Task requirements -
Provide only the number of lines in the records below that contain "endpoint".
◇ ◇ ◇ ◇
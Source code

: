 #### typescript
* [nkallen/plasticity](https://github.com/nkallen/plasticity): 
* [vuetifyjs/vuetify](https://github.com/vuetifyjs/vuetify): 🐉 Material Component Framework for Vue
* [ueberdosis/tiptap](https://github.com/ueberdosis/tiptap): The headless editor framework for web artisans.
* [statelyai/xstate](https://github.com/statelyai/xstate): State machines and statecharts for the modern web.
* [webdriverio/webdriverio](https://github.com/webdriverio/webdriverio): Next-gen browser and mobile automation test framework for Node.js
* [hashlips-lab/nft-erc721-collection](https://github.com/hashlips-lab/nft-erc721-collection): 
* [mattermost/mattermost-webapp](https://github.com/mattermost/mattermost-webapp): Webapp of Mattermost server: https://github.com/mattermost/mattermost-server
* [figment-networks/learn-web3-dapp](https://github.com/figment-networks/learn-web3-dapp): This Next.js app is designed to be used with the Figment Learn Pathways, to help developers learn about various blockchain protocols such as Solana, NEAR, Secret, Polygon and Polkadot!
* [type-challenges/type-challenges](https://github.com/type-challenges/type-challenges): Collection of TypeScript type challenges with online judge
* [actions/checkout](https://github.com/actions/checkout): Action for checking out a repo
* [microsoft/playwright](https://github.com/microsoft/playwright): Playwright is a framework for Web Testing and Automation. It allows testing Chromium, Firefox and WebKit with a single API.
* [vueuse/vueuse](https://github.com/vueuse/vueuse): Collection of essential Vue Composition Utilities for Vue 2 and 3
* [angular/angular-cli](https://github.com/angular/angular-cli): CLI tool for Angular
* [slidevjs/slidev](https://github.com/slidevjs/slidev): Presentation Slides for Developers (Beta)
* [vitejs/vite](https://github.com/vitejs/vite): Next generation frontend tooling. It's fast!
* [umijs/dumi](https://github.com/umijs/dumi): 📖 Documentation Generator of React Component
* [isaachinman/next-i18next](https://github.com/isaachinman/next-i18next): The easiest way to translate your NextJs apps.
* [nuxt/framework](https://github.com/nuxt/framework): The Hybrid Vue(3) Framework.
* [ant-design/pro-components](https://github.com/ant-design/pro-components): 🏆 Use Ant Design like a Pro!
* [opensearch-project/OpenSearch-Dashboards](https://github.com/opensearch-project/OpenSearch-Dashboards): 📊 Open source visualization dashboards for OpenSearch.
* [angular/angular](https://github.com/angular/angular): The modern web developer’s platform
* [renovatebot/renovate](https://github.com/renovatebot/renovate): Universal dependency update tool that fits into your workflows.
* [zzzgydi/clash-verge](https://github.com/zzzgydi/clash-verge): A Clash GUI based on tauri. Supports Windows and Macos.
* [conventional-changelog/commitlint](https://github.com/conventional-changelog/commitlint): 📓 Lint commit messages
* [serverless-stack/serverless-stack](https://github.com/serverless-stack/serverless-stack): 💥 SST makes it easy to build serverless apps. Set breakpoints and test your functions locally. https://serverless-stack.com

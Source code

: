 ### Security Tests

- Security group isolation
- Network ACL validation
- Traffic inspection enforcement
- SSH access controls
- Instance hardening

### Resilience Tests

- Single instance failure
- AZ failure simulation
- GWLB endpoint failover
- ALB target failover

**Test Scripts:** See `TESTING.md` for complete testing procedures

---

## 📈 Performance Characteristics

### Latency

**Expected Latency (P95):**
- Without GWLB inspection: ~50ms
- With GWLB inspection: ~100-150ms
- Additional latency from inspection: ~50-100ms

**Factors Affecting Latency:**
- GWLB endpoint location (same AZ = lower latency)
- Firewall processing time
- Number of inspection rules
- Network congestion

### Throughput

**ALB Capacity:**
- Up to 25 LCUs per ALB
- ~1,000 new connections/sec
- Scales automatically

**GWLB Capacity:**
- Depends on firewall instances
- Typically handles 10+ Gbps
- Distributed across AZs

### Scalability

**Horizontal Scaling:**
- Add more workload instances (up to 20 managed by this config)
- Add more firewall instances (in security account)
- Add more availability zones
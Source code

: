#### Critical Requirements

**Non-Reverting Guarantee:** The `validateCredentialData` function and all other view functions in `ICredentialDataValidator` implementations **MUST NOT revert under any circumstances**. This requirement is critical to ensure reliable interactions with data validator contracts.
◇ ◇ ◇ ◇
Result for this exercise -
2